Submitted to: Poultry Science Association Meeting Abstract
Publication Type: Abstract Only
Publication Acceptance Date: April 1, 2009
Publication Date: July 20, 2009
Citation: Gast, R.K., Jones, D.R., Anderson, K.E., Guraya, R., Bouldin, J.G., Holt, P.S. 2009. Penetration of Salmonella enteritidis through the yolk membrane in eggs from six genetically distinct commercial lines of laying hens. Poultry Science Association Meeting Abstract. Technical Abstract: Infected laying hens can deposit Salmonella enteritidis inside developing eggs and thereby transmit disease to humans. Although deposition of S. enteritidis inside yolks is less common than deposition in the albumen or on the yolk (vitelline) membrane in naturally contaminated eggs, migration across the membrane to reach the nutrient-rich yolk contents could lead to extensive bacterial multiplication. Previous studies using in vitro egg contamination models determined that penetration into yolks to produce significant growth can occur during storage at warm temperatures, but not when eggs are refrigerated.

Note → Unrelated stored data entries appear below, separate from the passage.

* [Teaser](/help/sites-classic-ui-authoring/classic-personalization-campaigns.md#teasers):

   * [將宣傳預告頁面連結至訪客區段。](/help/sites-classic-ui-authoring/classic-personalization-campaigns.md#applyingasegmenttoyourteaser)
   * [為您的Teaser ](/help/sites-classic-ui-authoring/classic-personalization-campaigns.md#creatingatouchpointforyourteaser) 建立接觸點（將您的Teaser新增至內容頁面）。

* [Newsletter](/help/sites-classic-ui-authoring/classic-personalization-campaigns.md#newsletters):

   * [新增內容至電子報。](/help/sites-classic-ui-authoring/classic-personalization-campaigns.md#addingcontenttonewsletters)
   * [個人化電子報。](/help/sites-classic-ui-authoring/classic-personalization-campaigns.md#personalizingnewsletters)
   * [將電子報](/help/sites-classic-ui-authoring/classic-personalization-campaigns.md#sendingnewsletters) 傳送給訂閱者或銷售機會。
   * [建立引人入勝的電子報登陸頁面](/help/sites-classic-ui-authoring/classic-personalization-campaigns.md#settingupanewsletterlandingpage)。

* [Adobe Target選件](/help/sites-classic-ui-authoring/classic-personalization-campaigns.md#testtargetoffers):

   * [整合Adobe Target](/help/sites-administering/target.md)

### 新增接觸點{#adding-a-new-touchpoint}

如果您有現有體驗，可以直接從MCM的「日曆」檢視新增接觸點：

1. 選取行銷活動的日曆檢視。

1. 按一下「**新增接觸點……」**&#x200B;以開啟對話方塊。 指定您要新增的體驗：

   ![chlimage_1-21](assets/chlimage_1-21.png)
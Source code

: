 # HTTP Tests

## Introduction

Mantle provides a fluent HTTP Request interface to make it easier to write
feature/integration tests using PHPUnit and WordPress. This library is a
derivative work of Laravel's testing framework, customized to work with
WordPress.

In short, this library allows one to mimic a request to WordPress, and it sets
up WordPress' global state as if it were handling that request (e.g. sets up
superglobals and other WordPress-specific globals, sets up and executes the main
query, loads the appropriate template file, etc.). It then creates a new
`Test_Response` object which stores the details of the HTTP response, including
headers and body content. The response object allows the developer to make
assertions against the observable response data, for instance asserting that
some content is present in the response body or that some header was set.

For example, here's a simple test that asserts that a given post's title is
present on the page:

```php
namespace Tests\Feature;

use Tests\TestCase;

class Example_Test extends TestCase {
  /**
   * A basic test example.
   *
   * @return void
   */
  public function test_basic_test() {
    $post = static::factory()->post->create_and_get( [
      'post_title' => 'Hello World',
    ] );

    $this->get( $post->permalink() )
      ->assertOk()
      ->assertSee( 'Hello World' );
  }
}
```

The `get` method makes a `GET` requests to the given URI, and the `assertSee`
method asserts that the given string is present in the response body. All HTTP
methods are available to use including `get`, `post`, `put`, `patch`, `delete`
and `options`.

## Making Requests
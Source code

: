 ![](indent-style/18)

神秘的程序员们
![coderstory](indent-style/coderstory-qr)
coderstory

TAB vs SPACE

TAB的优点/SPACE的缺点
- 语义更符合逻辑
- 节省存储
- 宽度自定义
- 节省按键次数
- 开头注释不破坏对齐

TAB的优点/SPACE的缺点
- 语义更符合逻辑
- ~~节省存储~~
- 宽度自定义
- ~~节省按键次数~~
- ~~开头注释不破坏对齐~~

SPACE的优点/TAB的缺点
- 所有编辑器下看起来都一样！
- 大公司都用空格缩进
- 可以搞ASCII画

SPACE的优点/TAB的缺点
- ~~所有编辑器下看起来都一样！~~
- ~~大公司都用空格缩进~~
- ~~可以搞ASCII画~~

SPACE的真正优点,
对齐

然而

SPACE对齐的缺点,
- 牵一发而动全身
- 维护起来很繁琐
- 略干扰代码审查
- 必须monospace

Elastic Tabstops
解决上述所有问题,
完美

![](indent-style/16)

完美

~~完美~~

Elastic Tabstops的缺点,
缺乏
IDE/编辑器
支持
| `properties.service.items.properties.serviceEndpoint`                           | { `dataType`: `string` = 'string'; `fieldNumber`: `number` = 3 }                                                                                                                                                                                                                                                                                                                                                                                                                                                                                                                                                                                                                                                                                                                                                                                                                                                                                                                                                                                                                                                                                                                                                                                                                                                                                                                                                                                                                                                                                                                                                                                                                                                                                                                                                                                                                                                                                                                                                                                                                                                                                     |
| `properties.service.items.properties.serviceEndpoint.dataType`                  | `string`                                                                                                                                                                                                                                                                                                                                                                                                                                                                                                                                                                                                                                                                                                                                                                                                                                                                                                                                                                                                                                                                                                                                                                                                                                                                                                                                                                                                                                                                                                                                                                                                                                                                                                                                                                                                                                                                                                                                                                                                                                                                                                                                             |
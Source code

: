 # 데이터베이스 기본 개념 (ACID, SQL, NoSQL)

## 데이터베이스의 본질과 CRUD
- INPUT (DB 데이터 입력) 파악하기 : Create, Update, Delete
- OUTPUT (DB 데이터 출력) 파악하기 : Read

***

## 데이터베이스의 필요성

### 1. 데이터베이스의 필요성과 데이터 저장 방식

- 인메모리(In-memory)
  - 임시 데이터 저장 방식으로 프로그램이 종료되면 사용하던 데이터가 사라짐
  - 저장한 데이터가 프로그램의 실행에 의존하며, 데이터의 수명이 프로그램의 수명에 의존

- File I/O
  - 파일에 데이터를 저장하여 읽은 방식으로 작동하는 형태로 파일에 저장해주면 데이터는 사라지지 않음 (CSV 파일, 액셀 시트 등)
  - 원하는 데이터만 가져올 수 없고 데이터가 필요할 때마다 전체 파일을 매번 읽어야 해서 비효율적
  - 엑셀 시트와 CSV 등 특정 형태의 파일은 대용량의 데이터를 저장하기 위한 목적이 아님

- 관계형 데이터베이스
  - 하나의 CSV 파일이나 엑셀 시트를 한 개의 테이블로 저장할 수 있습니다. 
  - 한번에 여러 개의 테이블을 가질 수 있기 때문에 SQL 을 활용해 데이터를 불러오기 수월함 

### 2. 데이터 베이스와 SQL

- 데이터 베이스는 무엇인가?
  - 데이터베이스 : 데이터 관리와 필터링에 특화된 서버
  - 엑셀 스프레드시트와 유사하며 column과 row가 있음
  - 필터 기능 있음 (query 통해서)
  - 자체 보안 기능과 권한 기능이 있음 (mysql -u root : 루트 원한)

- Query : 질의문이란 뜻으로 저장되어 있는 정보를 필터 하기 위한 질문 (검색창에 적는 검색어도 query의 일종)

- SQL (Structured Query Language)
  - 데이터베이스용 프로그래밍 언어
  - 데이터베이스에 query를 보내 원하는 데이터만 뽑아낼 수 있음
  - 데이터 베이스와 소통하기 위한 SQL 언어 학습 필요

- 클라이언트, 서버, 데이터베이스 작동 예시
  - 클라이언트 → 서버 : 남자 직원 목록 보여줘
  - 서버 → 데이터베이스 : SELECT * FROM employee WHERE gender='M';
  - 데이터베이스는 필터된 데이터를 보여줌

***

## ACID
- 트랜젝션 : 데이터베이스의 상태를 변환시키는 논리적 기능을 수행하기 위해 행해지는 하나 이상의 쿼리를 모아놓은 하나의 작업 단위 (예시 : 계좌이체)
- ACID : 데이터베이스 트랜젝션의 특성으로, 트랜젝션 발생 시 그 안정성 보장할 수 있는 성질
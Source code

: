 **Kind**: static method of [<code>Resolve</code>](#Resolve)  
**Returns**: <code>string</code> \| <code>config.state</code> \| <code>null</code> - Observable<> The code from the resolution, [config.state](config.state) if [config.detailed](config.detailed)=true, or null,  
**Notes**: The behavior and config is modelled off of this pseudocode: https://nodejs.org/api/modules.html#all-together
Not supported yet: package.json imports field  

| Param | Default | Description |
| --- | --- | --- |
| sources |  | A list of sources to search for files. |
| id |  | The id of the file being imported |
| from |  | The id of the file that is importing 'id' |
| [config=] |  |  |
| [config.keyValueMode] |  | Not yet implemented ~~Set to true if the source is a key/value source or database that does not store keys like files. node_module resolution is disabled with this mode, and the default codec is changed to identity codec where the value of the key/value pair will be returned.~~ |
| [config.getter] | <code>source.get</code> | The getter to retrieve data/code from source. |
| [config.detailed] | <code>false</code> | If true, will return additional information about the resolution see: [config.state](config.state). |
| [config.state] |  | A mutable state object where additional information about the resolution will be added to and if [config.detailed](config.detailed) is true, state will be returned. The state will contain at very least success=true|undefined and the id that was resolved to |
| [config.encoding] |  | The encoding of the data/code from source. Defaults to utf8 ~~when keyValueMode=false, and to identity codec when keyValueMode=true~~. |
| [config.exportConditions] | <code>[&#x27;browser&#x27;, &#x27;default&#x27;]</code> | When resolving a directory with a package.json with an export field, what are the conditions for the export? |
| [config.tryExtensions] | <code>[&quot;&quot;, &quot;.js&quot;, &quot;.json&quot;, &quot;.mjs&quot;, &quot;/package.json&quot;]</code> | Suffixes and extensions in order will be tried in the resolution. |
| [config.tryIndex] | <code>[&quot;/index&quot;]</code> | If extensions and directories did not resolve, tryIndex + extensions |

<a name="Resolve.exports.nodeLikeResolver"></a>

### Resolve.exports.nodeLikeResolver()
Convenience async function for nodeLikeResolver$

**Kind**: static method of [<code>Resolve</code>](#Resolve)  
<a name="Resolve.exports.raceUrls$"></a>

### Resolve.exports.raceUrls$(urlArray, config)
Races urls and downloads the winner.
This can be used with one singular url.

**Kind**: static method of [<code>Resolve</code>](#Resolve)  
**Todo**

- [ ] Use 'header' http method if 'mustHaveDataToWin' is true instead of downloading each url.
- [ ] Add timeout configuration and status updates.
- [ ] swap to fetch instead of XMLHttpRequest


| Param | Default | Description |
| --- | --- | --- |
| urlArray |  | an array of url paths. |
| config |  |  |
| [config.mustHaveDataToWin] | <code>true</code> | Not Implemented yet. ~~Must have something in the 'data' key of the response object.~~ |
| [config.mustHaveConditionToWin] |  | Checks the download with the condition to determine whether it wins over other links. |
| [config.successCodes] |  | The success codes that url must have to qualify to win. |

The present study used an in vitro egg contamination model to assess the ability of small numbers of S. enteritidis to penetrate the vitelline membrane and multiply inside yolks of eggs laid by six genetically distinct commercial lines of hens during 24 hours of storage at 30 C. Eggs from each line were tested at four different hen ages by inoculation of approximately 100 cfu of S. enteritidis onto the outside of the vitelline membranes of intact yolks in plastic centrifuge tubes and then adding back the albumen into each tube before incubation. Overall, the frequency of penetration of S. enteritidis into the yolk contents of eggs from individual lines of hens ranged from 30% to 58% and the mean concentration of S. enteritidis in yolk contents after incubation ranged from 0.8 to 2.0 log10 cfu/ml. For both of these parameters, values for one hen line were significantly higher than for two other lines, but no other differences were observed. Hen age did not have a significant effect on egg yolk penetration by S. enteritidis. These results indicate that opportunities for the migration and growth of small initial numbers of S. enteritidis to attain more dangerous levels inside contaminated eggs during storage at warm temperatures can vary with different lines of laying hens.